| Política - EPFA |
19 de Junio
Primero lo calumniaron y le pusieron precio a su cabeza, tras derrotarlo militarmente lo crucificaron con un exilio de treinta años, cuando murió pretendieron condenarlo al olvido o al bronce y al mármol. Pero más allá de la leyenda negra o la historia oficial, generación tras generación el 19 de junio es para los uruguayos la fecha del nacimiento de José Artigas. Así de firme y sencillo, como era él.
En esta fecha el Gobierno de la República tributa al Jefe de los Orientales el único homenaje que tal vez aceptaría: un acto austero y sincero, el permanente recuerdo de sus principios y programa, y la acción en consecuencia.
En un oficio dirigido a la Junta del Paraguay el 7 de diciembre de 1811 José Artigas da cuenta de las dificultades y sacrificios del pueblo que lo sigue en su retirada, defraudado tras el armisticio entre el Gobierno de Buenos Aires y el Virrey Elío. La narración es tan dura como la realidad que describe, pero en un pasaje de la misma, como adelantándose a la proyección histórica del éxodo, el caudillo expresa: "…. llenos todos de esta memoria oyen sólo la voz de la libertad, y unidos en masa, avanzan …."
Aquella marcha no se detuvo; sigue hoy y continuará mañana constituyendo el pasado, el presente y el futuro de nuestro país. Un devenir que los uruguayos hemos recorrido compartiendo esperanzas y compromisos, avances y frenos, satisfacciones y frustraciones, logros y dificultades, y entre las frustraciones y dificultades, dolorosos desencuentros y enfrentamientos que dejaron en nuestra sociedad heridas aún abiertas.
Puede admitirse –de hecho existe- diversidad de opiniones sobre las causas de los desencuentros y enfrentamientos ocurridos en el pasado reciente. Lo que no puede admitirse – y respecto a ello hay opinión unánime en la democracia uruguaya- es que se repitan en el futuro.
Superar ese pasado no es repentino, ni fácil, ni se logra mediante un acto administrativo. Necesita tiempo; requiere conservar la memoria, conocer la verdad, practicar la justicia y reparar en algunos aspectos lo sucedido (otros, lamentablemente, no son reparables).

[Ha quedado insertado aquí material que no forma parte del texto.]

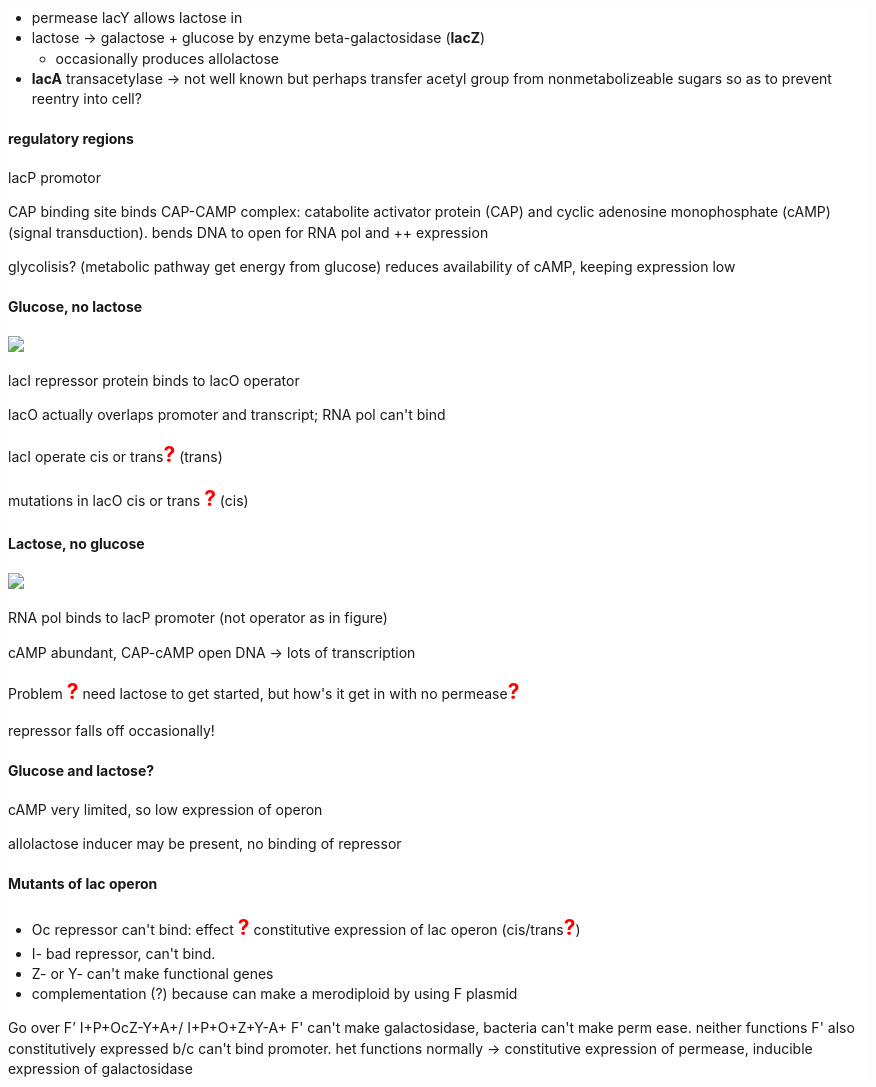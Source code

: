 * permease lacY allows lactose in
* lactose -> galactose + glucose by enzyme beta-galactosidase (**lacZ**)
	- occasionally produces allolactose 
* **lacA** transacetylase -> not well known but perhaps transfer acetyl group from nonmetabolizeable sugars so as to prevent reentry into cell?

#### regulatory regions

lacP promotor

CAP binding site binds CAP-CAMP complex: catabolite activator protein (CAP) and cyclic adenosine monophosphate (cAMP) (signal transduction). bends DNA to open for RNA pol and ++ expression

glycolisis? (metabolic pathway get energy from glucose) reduces availability of cAMP, keeping expression low

####  Glucose, no lactose

<img src="/Users/jri/src/bis101/images/glucose.jpg" style="width: 400px;"/>

lacI repressor protein binds to lacO operator

lacO actually overlaps promoter and transcript; RNA pol can't bind

lacI operate cis or trans<strong style="font-size: 150%; color: red;">?</strong>	 (trans)

mutations in lacO cis or trans <strong style="font-size: 150%; color: red;">?</strong>  (cis)

#### Lactose, no glucose

<img src="/Users/jri/src/bis101/images/lactose.jpg" style="width: 400px;"/>

RNA pol binds to lacP promoter (not operator as in figure)

cAMP abundant, CAP-cAMP open DNA -> lots of transcription

Problem <strong style="font-size: 150%; color: red;">?</strong> need lactose to get started, but how's it get in with no permease<strong style="font-size: 150%; color: red;">?</strong> 

repressor falls off occasionally!

####  Glucose and lactose?

cAMP very limited, so low expression of operon

allolactose inducer may be present, no binding of repressor
    
#### Mutants of lac operon
   
* Oc repressor can't bind: effect <strong style="font-size: 150%; color: red;">?</strong> constitutive expression of lac operon (cis/trans<strong style="font-size: 150%; color: red;">?</strong>)
* I- bad repressor, can't bind.
* Z- or Y- can't make functional genes
* complementation (?) because can make a merodiploid by using F plasmid

Go over F’ I+P+OcZ-Y+A+/ I+P+O+Z+Y-A+
        F' can't make galactosidase, bacteria can't make perm ease. neither functions
        F' also constitutively expressed b/c can't bind promoter.
        het functions normally -> constitutive expression of permease, inducible expression of galactosidase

Tal es lo que lo que este gobierno viene realizando desde el inicio mismo de su gestión. Sin el agnosticismo cívico ni el espíritu de revancha que tanto contaminan a la democracia., pero cumpliendo sus cometidos y compromisos con el apoyo del sistema político, el acatamiento de las Fuerzas Armadas, en diálogo con las organizaciones de defensa de los Derechos Humanos y representativas de las víctimas del terrorismo de Estado, y la colaboración técnica de la Universidad de la República. Los resultados de esta labor así como de la actuación del Poder Judicial son de público conocimiento y eximen de comentarios en esta columna.
En todo caso, reiteramos una vez más que tales resultados no significan un punto final porque sobre el pasado y en materia de derechos humanos siempre se puede saber y hacer más.

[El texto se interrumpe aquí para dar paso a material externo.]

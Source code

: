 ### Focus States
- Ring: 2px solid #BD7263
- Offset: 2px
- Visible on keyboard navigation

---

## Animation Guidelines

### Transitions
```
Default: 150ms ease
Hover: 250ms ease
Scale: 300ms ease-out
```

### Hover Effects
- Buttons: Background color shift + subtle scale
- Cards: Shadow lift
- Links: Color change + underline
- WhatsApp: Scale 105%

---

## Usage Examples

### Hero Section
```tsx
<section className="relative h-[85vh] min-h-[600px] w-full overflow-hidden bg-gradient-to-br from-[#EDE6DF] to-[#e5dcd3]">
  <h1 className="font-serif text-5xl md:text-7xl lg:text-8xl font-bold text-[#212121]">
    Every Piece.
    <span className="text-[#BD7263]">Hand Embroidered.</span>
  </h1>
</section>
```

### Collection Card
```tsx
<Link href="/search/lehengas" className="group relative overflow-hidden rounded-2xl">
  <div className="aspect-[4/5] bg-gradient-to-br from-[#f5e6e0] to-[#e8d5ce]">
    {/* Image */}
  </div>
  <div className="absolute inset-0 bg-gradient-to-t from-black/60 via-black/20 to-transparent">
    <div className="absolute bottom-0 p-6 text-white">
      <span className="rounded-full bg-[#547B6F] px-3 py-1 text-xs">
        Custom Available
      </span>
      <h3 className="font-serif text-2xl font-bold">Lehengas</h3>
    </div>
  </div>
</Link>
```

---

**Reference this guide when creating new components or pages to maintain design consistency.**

En ese contexto, y tal como lo hiciera el año pasado, en ocasión de un nuevo aniversario del nacimiento del precursor de nuestra nación, el Gobierno de la República exhorta a la ciudadanía a un momento de reflexión para que nunca más haya desconfianza, descalificaciones, enfrentamientos y violencia entre los uruguayos; para que nunca más haya motivos o excusas para tales enfrentamientos; para que no se repita el terrorismo de Estado; para que se acaben las discriminaciones que aún existen en nuestra sociedad y se consolide la igualdad de oportunidades que tanto necesitamos para el desarrollo económico y social del país.
El equipo de gobierno, encabezado por el Señor Vicepresidente de la República, tendrá ese momento de reflexión ante el monumento a José Artigas en la Plaza Independencia de Montevideo.
Pero la reflexión vale en cualquier lugar y en cualquier momento del 19 de junio.
El momento y el lugar son accesorios. Lo importante es lo que nos enseñaron Artigas y el pueblo que lo siguió: avanzar unidos, con memoria y libertad.